Required work: Going line by line through the material below, tally those that contain the word "incomuns" and give the count by itself.

Dataset excerpts:
########
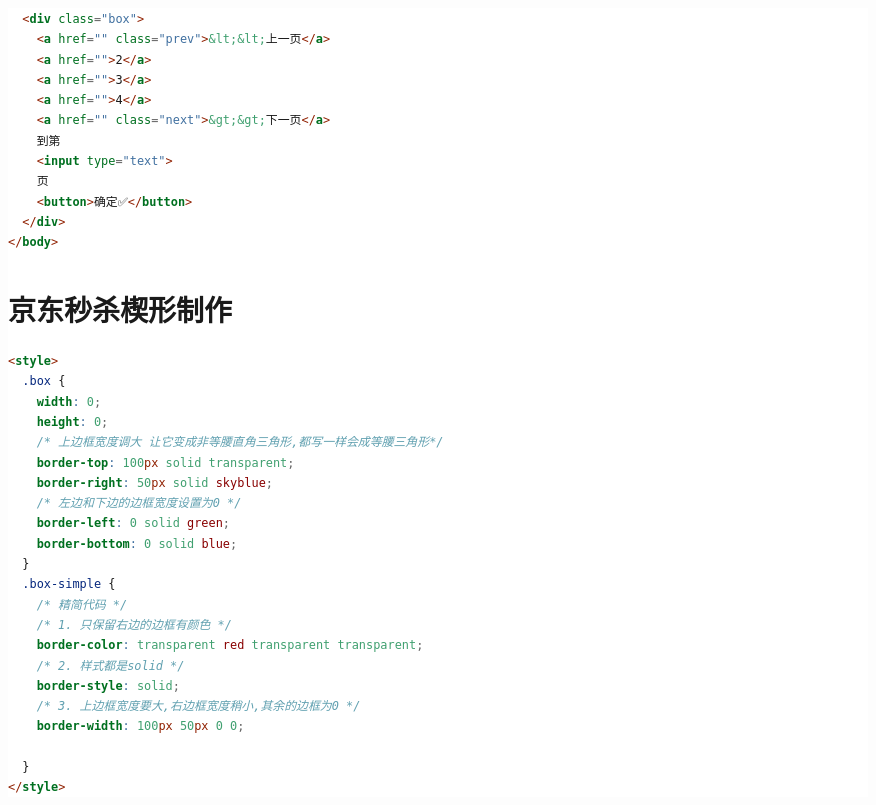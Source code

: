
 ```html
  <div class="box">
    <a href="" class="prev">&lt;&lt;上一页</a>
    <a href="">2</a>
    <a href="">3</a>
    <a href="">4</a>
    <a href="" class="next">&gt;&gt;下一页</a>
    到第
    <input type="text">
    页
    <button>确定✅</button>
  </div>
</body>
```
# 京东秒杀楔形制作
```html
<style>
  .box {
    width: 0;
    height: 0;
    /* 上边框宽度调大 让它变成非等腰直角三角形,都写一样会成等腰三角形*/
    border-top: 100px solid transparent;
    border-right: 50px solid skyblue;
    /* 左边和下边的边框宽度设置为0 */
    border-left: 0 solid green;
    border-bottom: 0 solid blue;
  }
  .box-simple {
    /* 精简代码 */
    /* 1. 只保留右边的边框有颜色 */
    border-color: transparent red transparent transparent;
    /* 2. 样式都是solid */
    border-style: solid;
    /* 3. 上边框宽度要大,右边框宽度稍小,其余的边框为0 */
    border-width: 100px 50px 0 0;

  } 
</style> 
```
########
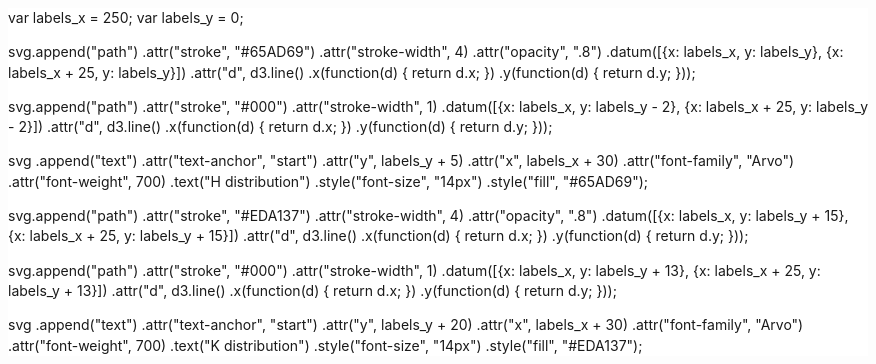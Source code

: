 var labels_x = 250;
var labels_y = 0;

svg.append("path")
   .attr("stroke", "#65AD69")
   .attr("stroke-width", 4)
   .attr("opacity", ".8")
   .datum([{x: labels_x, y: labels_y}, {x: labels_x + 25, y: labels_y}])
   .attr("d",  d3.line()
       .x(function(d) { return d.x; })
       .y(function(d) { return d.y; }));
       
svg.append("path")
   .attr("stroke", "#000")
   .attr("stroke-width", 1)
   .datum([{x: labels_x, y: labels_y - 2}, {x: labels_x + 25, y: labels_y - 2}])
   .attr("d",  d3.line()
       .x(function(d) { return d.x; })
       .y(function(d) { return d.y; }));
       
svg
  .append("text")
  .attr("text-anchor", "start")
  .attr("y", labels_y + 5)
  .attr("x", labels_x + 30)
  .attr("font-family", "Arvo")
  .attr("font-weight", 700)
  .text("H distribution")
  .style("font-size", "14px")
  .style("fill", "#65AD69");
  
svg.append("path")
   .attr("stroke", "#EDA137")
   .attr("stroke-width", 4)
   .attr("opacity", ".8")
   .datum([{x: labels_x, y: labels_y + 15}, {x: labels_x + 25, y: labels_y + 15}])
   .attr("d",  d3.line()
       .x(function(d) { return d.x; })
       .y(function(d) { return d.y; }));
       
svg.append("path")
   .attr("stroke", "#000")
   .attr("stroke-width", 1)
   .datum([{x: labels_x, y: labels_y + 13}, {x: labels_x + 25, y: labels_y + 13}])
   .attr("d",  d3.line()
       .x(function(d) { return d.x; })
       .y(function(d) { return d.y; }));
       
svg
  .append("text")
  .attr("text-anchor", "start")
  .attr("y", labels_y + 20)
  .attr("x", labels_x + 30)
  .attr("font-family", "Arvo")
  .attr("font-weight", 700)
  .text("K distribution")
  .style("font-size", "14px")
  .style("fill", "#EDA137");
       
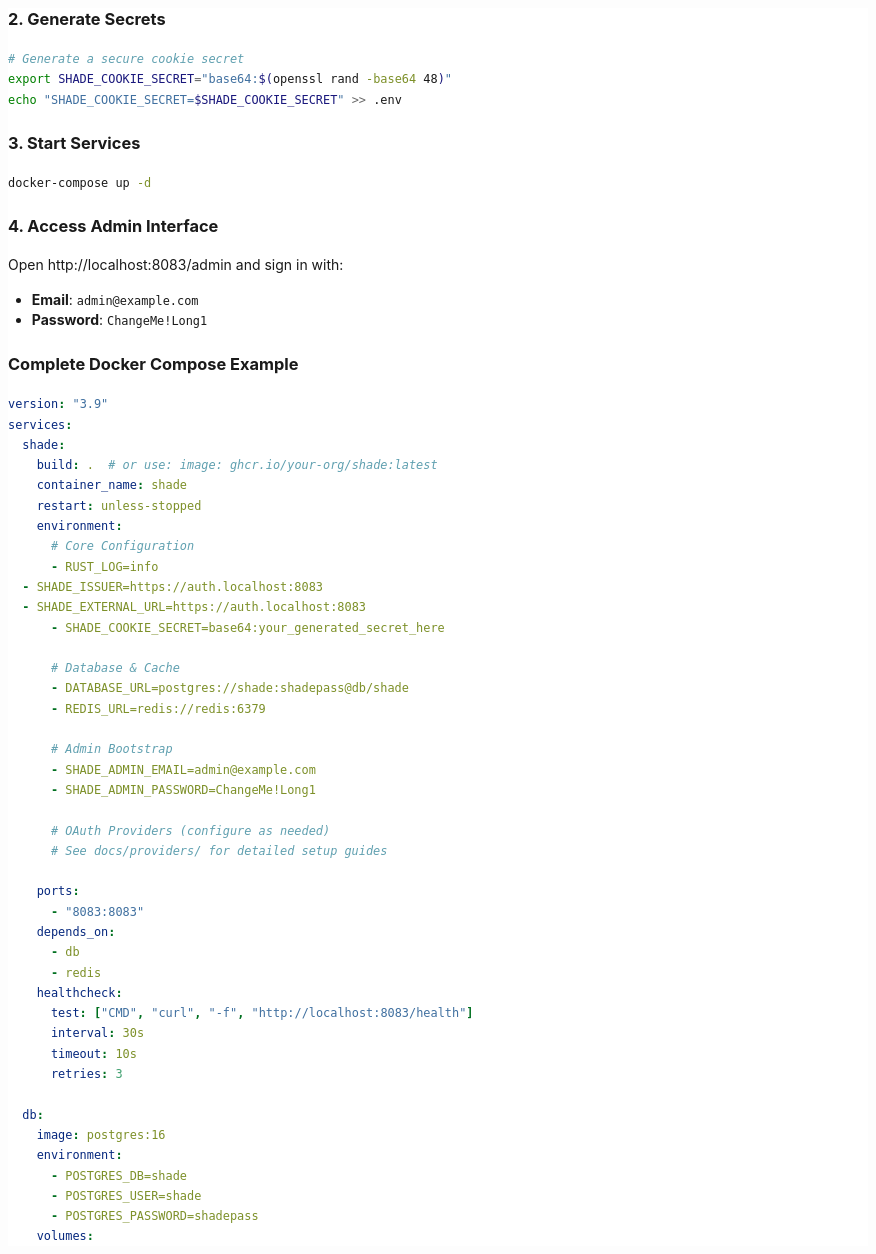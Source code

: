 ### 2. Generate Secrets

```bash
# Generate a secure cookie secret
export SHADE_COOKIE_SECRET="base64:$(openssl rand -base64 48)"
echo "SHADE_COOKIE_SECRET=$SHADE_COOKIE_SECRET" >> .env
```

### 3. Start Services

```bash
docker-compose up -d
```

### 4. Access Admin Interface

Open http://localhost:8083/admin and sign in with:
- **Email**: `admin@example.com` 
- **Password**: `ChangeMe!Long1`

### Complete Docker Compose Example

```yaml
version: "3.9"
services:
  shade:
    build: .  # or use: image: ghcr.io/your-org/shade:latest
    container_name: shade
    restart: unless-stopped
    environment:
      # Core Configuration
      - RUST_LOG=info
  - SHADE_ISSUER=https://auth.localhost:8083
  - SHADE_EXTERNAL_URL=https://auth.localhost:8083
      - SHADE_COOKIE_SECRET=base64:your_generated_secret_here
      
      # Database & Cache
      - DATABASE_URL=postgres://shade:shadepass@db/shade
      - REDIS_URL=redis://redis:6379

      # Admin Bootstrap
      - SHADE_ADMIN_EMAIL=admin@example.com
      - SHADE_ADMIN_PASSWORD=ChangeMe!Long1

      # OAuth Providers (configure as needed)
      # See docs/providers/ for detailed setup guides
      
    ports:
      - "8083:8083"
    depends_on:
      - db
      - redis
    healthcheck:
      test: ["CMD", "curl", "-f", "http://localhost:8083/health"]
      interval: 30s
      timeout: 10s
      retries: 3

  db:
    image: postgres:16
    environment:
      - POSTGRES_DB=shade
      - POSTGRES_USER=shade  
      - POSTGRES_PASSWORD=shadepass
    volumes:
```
########
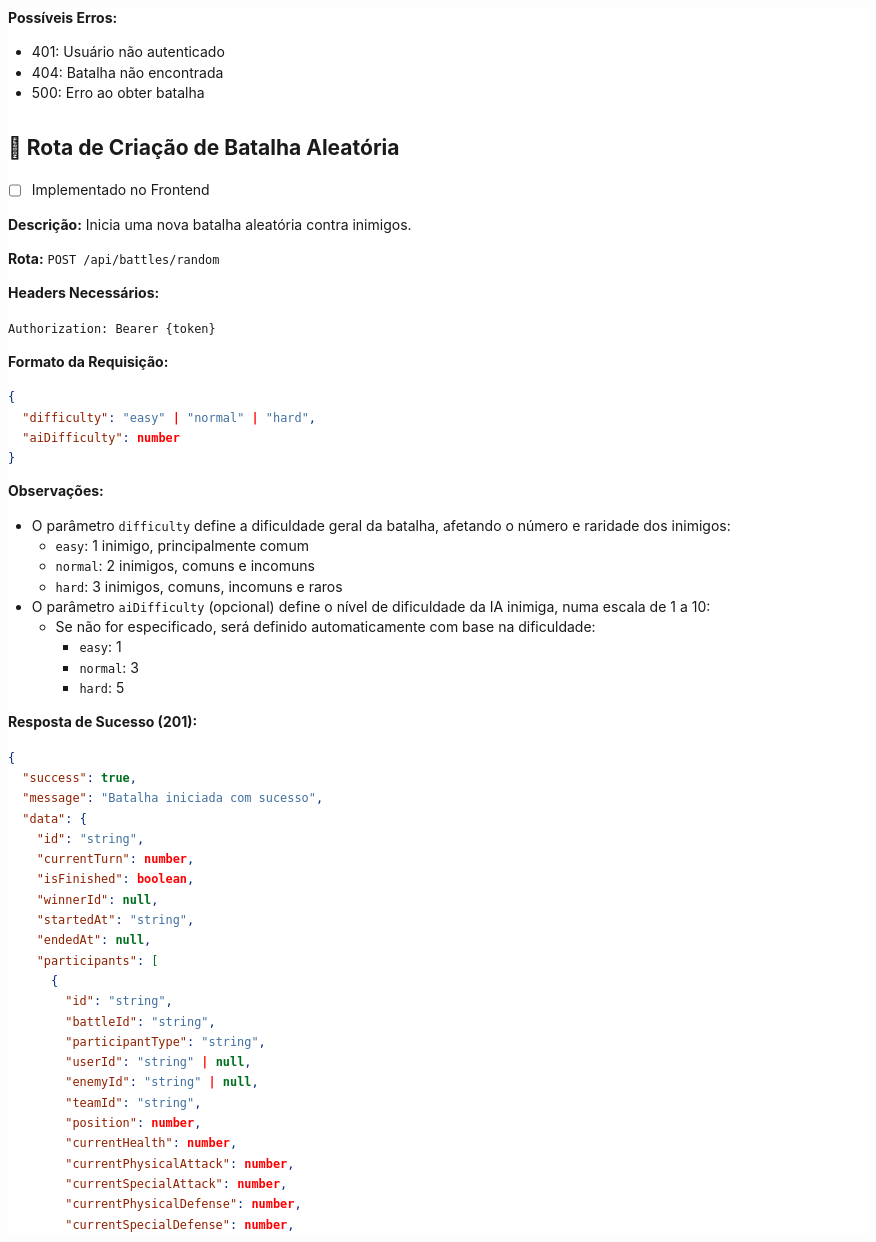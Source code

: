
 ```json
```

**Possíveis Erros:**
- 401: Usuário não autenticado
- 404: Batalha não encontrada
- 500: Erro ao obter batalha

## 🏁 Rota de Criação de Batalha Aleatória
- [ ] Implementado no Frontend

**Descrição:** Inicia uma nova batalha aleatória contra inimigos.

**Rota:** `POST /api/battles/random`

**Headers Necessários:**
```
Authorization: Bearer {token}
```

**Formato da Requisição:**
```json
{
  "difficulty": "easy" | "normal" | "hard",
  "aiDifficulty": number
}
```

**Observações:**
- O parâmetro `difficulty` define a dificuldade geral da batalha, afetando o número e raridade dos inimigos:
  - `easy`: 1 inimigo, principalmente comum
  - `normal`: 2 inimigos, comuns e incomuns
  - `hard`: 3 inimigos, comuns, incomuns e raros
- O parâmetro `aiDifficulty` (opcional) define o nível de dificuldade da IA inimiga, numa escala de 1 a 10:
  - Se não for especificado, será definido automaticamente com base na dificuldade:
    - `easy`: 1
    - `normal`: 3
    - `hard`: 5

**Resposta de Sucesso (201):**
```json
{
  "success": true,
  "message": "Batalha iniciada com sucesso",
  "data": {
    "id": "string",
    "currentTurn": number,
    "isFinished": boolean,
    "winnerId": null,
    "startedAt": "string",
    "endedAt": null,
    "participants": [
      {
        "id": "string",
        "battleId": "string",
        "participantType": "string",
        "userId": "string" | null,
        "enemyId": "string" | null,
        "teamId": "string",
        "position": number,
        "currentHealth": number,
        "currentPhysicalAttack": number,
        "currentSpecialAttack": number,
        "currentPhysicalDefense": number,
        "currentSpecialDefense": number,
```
########
Answer below: 2